Rosier prend une profonde inspiration, comme pour contenir sa fureur. « Tu parles, tu parles ; profite pendant que tu peux. Les choses vont changer ici, et un petit bâtard de sang-mêlé ne fera pas long feu. »
Esther, ayant observé la confrontation depuis l'ombre d'un recoin, ressent un mélange d'admiration et de réflexion. Le courage de Severus, son refus de se laisser écraser.
Lorsqu'il tourne son regard vers Esther, leurs yeux se croisent brièvement. Il lui fait un signe discret de ne pas intervenir, presque comme un avertissement. Esther hésite un moment, mais son esprit est déjà en train de trancher.
« Excusez-moi, vous êtes bien Evan Rosier, n'est-ce pas ? » Elle prononce son nom avec une certaine admiration, presque comme si elle était impressionnée. « Je suis un peu perdue avec ce devoir de potions. J'ai entendu dire que vous étiez le maître en la matière dans votre année. Pourriez-vous m'aider, s'il vous plaît ? »
Rosier semble déstabilisé par l'intervention soudaine d'Esther, son attention détournée de Severus. La flatterie et l'apparente naïveté d'Esther le font hésiter, peut-être même flattent son ego. Il jette un regard méfiant à Severus, comme pour signifier que leur affrontement n'est pas terminé, puis se tourne vers Esther.
« Eh bien, il se trouve que je suis plutôt doué en potions, » dit-il, incapable de résister à l'éclat de vanité dans ses yeux. « Quel est ton problème exactement ? »
Esther sourit, satisfaite que son stratagème fonctionne. « Oh, c'est cette fichue potion d'Amnésie. Je ne parviens pas à obtenir la bonne consistance. Vous seriez un vrai héros si vous pouviez m'aider. Si vous êtes aussi doué que tout le monde le dit, vous pourrez sûrement résoudre mon problème de potion en un clin d'œil, » insiste-t-elle, engageant pleinement l'attention de Rosier.
Rosier jette un dernier regard en direction de Severus, comme s'il pesait ses options. Finalement, son ego l'emporte. « D'accord, je suppose que je pourrais te montrer un truc ou deux, » dit-il, essayant de contenir sa propre satisfaction. « Mais ça te coûtera un service.
— Je paye toujours mes dettes, » répond Esther, feignant l'enthousiasme.

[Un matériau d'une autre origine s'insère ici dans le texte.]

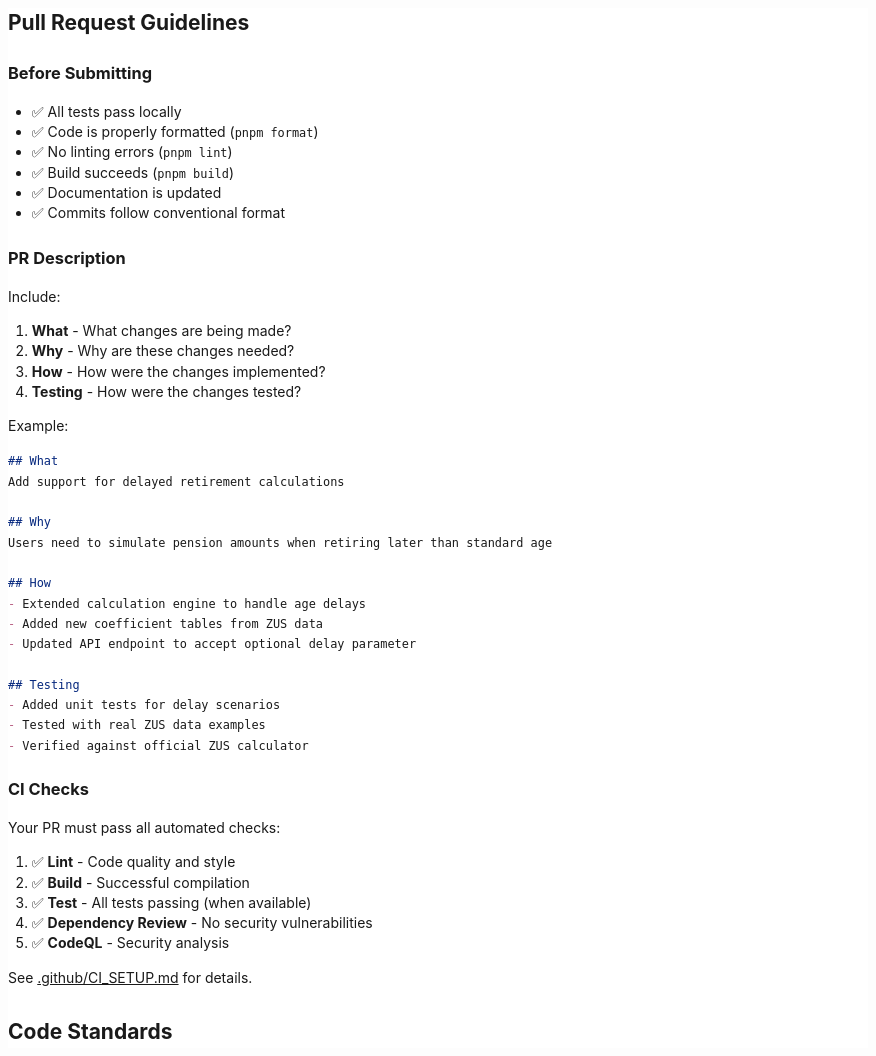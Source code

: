 ## Pull Request Guidelines

### Before Submitting

- ✅ All tests pass locally
- ✅ Code is properly formatted (`pnpm format`)
- ✅ No linting errors (`pnpm lint`)
- ✅ Build succeeds (`pnpm build`)
- ✅ Documentation is updated
- ✅ Commits follow conventional format

### PR Description

Include:
1. **What** - What changes are being made?
2. **Why** - Why are these changes needed?
3. **How** - How were the changes implemented?
4. **Testing** - How were the changes tested?

Example:
```markdown
## What
Add support for delayed retirement calculations

## Why
Users need to simulate pension amounts when retiring later than standard age

## How
- Extended calculation engine to handle age delays
- Added new coefficient tables from ZUS data
- Updated API endpoint to accept optional delay parameter

## Testing
- Added unit tests for delay scenarios
- Tested with real ZUS data examples
- Verified against official ZUS calculator
```

### CI Checks

Your PR must pass all automated checks:

1. ✅ **Lint** - Code quality and style
2. ✅ **Build** - Successful compilation
3. ✅ **Test** - All tests passing (when available)
4. ✅ **Dependency Review** - No security vulnerabilities
5. ✅ **CodeQL** - Security analysis

See [.github/CI_SETUP.md](.github/CI_SETUP.md) for details.

## Code Standards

Se sentant suffisamment important, Rosier se détache du mur, abandonnant Severus. « Très bien, retrouve-moi dans la salle commune à vingt et une heures. On pourra travailler là-bas. »
Alors que Rosier s'éloigne, Esther lance un regard significatif à Severus, comme pour dire 'C'est bon, tu es libre d'y aller.'
Severus se tourne brusquement vers Esther, ses yeux sombres fixant les siens. « Je t'avais explicitement fait signe de ne pas intervenir, » déclare-t-il, le ton de sa voix aiguisé comme un couteau.
« Oh, je vois, » répond Esther, enlevant une mèche de cheveux de son visage. « J'aurais dû te laisser finir ta brillante démonstration de masochisme social ?
— Si tu m'avais accordé une minute de plus, j'aurais--
— Accompli quoi exactement ? » l'interrompt-elle, ses yeux lançant des éclairs. « Une démonstration magistrale de la façon de se faire marcher dessus ? »
Severus ferme les yeux un instant, comme s'il essayait de contenir une énergie sauvage. Quand il les ouvre, il marmonne quelque chose qui sonne comme une malédiction.
« C'est bien beau d'avoir de la répartie, mais à un moment donné, on doit aussi avoir un minimum de sens pratique, » réplique-t-elle, son regard toujours fixé sur lui, sans vaciller.
Severus relève la tête, une lueur d'irritation dans ses yeux. « Oh, la pratique, tu veux dire comme draguer Rosier avec une potion bidon qu'on n'a pas encore étudiée ?
— Si tu lui avais envoyé un coup de genou dans les parties, je n'aurais pas eu à intervenir, » rétorque-t-elle, croisant les bras.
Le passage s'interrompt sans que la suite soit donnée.